Friday’s Supreme Court decision is the most recent ruling in a series of lawsuits brought against the state starting in the early 1990’s. “More than 20 judges over the past 20 years have consistently ruled that the state is shortchanging the kids of Kansas,” said John Robb, General Counsel for SFFF. “It is again time for the legislature to do what the constitution requires and restore funding to the schools.”
Alan Rupe, Trial Counsel for SFFF said, “Kansas students have a constitutional right to a suitable education. The Kansas Supreme Court has just confirmed what the business community, students, parents, and educators in Kansas all know – we are chronically underfunding public education in Kansas. Our schoolchildren are not getting the education they deserve. The Legislature needs to live up to its constitutional responsibilities before we lose any more kids to an inadequate education. Enough is enough.”
In terms of the ruling, the court affirmed the right of the students and the school districts to take the issue of school funding to the courts. On the issue of funding schools, the court will require the legislature to fund $25.2 million in capital outlay equalization and $103.9 million in Local Option Budget funding by July 1st. Additional funding could be determined after the lower court rules on the definition of “adequacy.”
The court found the lower court did not apply the correct standards as to whether there were adequate resources and whether an adequate education is being provided. The court sent this issue back to the three judge panel to determine whether the adequacy requirement of the constitution is being met. “Based on the correct standards we are confident that the lower court will find again that the state underfunded education,” Robb said.
Schools For Fair Funding, which represents more than one-third of Kansas public school children, also sponsored the Montoy litigation. The issue in that litigation was also whether the state had met its constitutional obligation to make “suitable provision” of resources for K-12. In 2006, as a result of the litigation, the legislature agreed to phase in an additional annual $755 million in school funding over three years. Before the phase-in could be completed the legislature cut over $511 million from the classrooms.

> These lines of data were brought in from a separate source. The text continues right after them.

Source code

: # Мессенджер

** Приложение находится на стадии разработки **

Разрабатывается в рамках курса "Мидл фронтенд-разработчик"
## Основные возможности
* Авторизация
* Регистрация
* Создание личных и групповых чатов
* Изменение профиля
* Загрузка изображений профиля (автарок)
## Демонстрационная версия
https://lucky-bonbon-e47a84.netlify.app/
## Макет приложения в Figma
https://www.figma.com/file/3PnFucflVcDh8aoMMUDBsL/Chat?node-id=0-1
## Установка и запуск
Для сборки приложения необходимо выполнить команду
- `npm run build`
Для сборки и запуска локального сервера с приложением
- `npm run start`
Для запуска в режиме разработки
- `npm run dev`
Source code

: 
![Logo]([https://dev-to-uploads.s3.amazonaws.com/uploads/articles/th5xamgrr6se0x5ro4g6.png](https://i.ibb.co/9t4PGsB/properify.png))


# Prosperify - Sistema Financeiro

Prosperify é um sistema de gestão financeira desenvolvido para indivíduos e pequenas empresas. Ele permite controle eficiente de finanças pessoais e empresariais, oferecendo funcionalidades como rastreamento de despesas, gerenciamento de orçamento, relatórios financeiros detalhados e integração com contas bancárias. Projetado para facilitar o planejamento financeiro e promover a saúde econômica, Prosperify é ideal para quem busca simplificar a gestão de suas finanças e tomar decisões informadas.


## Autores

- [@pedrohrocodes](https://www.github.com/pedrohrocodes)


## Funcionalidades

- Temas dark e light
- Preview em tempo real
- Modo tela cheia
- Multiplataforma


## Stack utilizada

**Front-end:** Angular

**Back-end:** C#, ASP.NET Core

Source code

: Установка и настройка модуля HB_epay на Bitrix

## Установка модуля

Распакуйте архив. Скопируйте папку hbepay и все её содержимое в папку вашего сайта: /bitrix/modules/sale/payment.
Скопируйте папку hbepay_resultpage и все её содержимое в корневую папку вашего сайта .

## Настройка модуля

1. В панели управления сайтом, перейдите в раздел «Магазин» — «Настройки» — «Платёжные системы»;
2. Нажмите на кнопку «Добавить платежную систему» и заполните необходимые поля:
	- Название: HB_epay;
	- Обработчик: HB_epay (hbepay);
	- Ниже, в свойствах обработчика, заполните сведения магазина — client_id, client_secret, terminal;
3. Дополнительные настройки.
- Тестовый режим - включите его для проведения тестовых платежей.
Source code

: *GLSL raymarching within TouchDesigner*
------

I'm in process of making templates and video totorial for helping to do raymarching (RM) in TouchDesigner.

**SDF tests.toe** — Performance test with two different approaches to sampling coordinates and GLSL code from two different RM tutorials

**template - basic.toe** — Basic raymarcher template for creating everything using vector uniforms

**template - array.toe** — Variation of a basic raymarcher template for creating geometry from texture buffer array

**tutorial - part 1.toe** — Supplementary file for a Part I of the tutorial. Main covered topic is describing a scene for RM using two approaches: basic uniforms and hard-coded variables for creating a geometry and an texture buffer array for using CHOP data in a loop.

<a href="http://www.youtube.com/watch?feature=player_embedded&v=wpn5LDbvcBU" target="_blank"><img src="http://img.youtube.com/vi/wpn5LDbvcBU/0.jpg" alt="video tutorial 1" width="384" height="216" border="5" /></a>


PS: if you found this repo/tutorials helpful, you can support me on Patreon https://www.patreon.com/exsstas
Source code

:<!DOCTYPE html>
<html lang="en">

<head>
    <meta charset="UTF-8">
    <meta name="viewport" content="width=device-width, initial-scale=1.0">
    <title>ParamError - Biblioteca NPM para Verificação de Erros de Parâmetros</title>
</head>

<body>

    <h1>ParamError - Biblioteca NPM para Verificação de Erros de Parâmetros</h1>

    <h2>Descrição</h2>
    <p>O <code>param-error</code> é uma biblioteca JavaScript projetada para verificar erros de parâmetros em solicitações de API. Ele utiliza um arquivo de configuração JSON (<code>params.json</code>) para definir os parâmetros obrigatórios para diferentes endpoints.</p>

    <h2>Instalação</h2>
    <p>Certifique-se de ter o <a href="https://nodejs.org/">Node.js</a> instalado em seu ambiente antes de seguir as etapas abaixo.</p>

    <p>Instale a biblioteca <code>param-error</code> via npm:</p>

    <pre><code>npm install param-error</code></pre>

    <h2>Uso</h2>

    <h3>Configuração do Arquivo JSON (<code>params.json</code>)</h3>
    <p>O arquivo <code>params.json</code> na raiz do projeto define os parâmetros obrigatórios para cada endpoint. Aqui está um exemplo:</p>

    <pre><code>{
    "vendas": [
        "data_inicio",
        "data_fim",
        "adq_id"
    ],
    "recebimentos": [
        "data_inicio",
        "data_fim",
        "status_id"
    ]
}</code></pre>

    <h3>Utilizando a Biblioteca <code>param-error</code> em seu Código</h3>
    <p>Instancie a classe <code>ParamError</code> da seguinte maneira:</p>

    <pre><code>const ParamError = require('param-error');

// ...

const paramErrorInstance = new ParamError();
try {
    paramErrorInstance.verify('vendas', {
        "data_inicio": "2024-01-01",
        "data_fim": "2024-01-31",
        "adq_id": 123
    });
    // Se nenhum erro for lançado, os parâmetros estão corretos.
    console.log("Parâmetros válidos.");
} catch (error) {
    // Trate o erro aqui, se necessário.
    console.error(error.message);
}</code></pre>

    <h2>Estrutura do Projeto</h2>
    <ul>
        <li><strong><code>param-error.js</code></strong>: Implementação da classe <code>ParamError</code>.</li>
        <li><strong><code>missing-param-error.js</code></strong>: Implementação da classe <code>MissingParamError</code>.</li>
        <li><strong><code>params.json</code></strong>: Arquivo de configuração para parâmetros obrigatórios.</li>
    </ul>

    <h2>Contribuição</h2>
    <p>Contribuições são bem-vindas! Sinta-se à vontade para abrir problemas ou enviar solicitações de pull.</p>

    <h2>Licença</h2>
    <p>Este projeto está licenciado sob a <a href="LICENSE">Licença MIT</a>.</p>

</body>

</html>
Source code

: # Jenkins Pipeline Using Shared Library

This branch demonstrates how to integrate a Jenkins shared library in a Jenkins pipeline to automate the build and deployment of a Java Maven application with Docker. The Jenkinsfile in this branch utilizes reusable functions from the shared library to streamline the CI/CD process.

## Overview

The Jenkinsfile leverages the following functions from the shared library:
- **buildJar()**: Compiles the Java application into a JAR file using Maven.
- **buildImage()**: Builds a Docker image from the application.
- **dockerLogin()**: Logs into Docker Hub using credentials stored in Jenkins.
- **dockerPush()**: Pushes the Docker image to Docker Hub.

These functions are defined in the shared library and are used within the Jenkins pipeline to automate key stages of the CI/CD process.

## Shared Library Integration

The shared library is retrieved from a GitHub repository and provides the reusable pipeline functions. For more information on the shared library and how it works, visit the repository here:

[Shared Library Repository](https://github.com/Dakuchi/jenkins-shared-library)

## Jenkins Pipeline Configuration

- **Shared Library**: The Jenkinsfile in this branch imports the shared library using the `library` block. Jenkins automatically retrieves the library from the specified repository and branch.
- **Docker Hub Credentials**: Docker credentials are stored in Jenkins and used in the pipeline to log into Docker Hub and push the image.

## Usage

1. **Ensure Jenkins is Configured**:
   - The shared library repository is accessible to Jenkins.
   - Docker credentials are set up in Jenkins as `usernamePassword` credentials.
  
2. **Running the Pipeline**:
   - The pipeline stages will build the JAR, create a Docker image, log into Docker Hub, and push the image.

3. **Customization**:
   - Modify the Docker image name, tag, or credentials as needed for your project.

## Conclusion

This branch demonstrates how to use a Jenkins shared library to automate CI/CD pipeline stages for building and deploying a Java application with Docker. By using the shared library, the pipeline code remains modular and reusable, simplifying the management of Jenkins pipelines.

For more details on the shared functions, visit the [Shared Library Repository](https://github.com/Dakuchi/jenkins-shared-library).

SFFF brought the current lawsuit – Gannon vs. State of Kansas – in 2010 following state budget reductions that began in 2009. The suit sought to restore the cuts that have been made to all schools after the legislature failed to abide by the Montoy settlement. The lawsuit also asked to restore funding to constitutionally required levels. A district court unanimously ruled in favor of the school districts. The decision was appealed to the Kansas Supreme Court.
Earlier this year the state also cut income taxes significantly. “The policy makers cut taxes instead of funding public education,” said Shelly Kiblinger, superintendent of USD 308 in Hutchinson and a vice president of SFFF. “Tax cuts are nice, but not at the expense of our children’s essential educational needs. Our public schools know how to educate our students; we just need the funding to do it.”